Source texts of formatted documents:
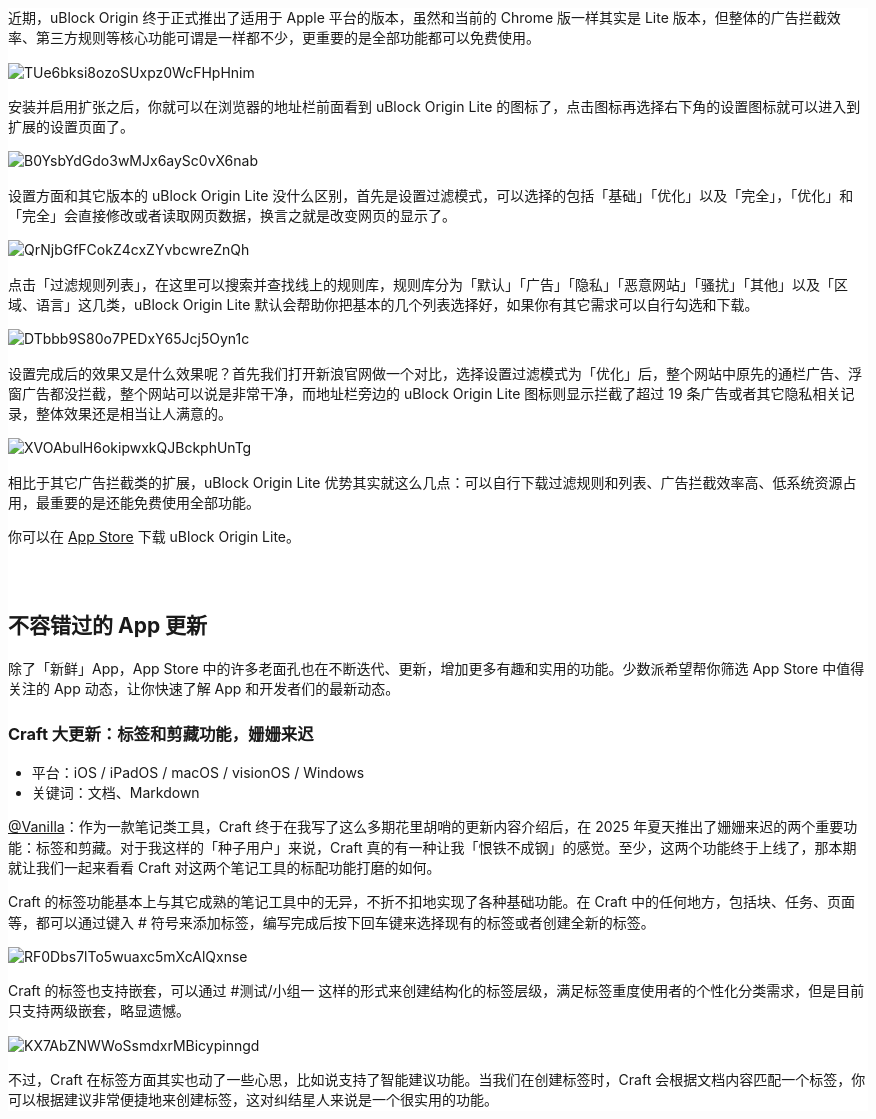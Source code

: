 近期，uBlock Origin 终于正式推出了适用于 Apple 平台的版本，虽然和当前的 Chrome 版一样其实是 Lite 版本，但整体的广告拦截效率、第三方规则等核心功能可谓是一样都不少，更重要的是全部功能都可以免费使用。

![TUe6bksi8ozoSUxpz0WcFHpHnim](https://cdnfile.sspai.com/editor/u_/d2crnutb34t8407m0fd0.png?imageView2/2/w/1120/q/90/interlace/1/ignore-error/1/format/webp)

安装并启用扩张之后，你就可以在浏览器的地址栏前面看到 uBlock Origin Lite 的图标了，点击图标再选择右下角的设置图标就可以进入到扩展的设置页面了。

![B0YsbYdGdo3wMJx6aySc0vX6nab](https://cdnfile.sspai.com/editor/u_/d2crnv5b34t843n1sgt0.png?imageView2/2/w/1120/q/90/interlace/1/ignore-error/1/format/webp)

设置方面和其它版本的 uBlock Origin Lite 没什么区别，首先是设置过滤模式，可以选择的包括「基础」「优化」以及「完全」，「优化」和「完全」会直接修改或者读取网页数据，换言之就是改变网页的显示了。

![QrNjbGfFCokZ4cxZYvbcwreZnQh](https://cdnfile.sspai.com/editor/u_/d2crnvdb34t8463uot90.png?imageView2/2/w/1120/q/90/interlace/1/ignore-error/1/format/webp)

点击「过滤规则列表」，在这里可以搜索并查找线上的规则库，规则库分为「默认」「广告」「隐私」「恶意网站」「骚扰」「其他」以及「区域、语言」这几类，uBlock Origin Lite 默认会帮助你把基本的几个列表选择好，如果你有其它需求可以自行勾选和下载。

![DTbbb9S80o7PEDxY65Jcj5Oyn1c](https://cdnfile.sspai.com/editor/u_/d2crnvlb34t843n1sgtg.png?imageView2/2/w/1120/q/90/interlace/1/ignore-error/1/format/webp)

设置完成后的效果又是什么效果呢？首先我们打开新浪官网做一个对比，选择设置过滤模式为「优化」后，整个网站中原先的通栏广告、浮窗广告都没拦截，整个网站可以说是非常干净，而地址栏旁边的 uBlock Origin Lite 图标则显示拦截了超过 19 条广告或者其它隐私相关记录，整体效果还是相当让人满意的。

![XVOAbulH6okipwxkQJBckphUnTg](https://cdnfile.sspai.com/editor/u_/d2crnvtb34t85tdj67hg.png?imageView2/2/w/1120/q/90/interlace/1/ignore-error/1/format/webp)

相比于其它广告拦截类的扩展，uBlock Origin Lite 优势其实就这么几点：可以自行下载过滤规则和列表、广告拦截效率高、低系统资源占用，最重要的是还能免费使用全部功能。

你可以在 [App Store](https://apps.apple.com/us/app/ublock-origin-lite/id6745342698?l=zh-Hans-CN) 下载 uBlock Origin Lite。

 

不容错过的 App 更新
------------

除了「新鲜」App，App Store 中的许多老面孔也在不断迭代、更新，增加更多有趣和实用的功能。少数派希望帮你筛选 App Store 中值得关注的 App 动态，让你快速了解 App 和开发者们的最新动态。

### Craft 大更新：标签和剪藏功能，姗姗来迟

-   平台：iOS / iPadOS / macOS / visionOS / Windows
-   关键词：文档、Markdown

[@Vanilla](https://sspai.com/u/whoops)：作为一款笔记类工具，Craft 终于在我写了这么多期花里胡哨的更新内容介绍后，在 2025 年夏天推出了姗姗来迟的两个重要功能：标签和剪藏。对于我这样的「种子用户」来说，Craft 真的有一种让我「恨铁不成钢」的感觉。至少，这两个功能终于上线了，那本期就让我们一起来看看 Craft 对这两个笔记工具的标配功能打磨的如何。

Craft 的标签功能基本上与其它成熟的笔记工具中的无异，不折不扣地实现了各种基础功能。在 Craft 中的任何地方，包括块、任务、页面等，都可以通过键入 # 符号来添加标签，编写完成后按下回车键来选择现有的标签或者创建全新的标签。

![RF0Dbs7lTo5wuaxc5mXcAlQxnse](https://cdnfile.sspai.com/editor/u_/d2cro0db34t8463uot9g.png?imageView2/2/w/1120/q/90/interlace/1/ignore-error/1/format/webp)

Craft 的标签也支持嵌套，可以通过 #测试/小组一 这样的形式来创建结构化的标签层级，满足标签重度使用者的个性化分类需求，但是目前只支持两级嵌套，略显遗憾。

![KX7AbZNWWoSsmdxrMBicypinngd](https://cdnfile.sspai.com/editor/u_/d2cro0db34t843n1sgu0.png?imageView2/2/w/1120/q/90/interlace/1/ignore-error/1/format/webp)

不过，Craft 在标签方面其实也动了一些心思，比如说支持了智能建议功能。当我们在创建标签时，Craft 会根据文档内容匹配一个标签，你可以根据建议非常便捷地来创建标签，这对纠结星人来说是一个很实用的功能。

---

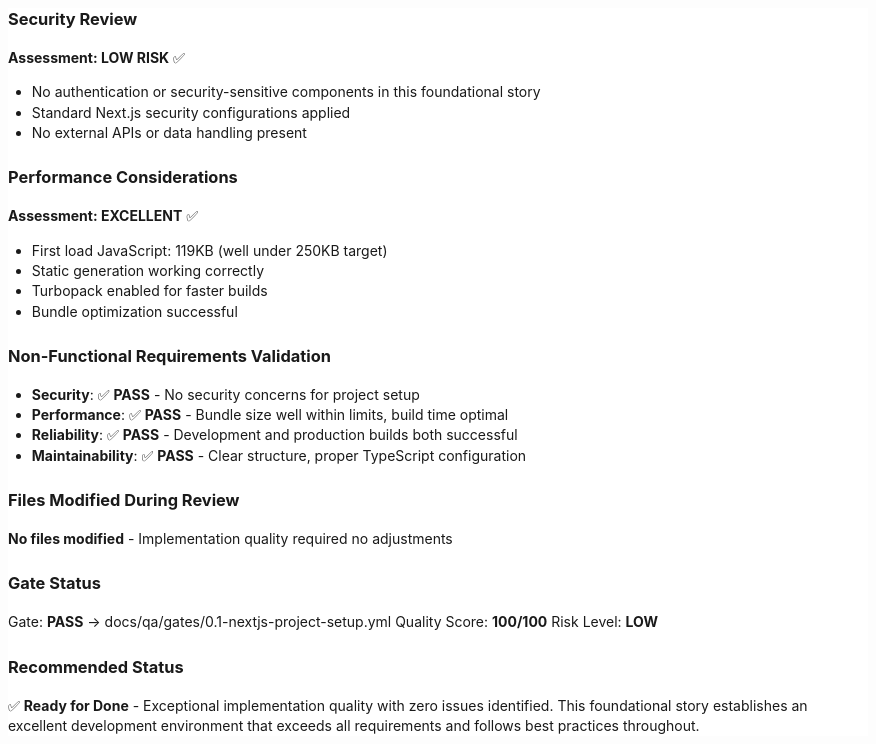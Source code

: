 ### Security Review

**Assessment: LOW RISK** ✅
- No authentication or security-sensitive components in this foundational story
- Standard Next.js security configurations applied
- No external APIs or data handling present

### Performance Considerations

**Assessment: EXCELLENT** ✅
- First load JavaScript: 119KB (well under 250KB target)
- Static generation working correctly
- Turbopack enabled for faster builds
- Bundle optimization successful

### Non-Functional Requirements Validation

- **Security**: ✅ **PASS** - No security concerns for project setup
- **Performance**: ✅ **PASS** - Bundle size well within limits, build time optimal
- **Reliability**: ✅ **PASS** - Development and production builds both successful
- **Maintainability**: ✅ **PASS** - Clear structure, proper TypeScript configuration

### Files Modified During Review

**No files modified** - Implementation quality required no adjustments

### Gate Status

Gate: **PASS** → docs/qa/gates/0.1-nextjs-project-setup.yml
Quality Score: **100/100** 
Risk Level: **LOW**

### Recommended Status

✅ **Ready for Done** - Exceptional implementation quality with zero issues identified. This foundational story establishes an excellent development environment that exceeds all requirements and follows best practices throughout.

» **AIM OF THE TASK**
Retrieve all lines from the data that contain the string "project".

» **ANSWER SECTION**
- **Security**: ✅ **PASS** - No security concerns for project setup
Gate: **PASS** → docs/qa/gates/0.1-nextjs-project-setup.yml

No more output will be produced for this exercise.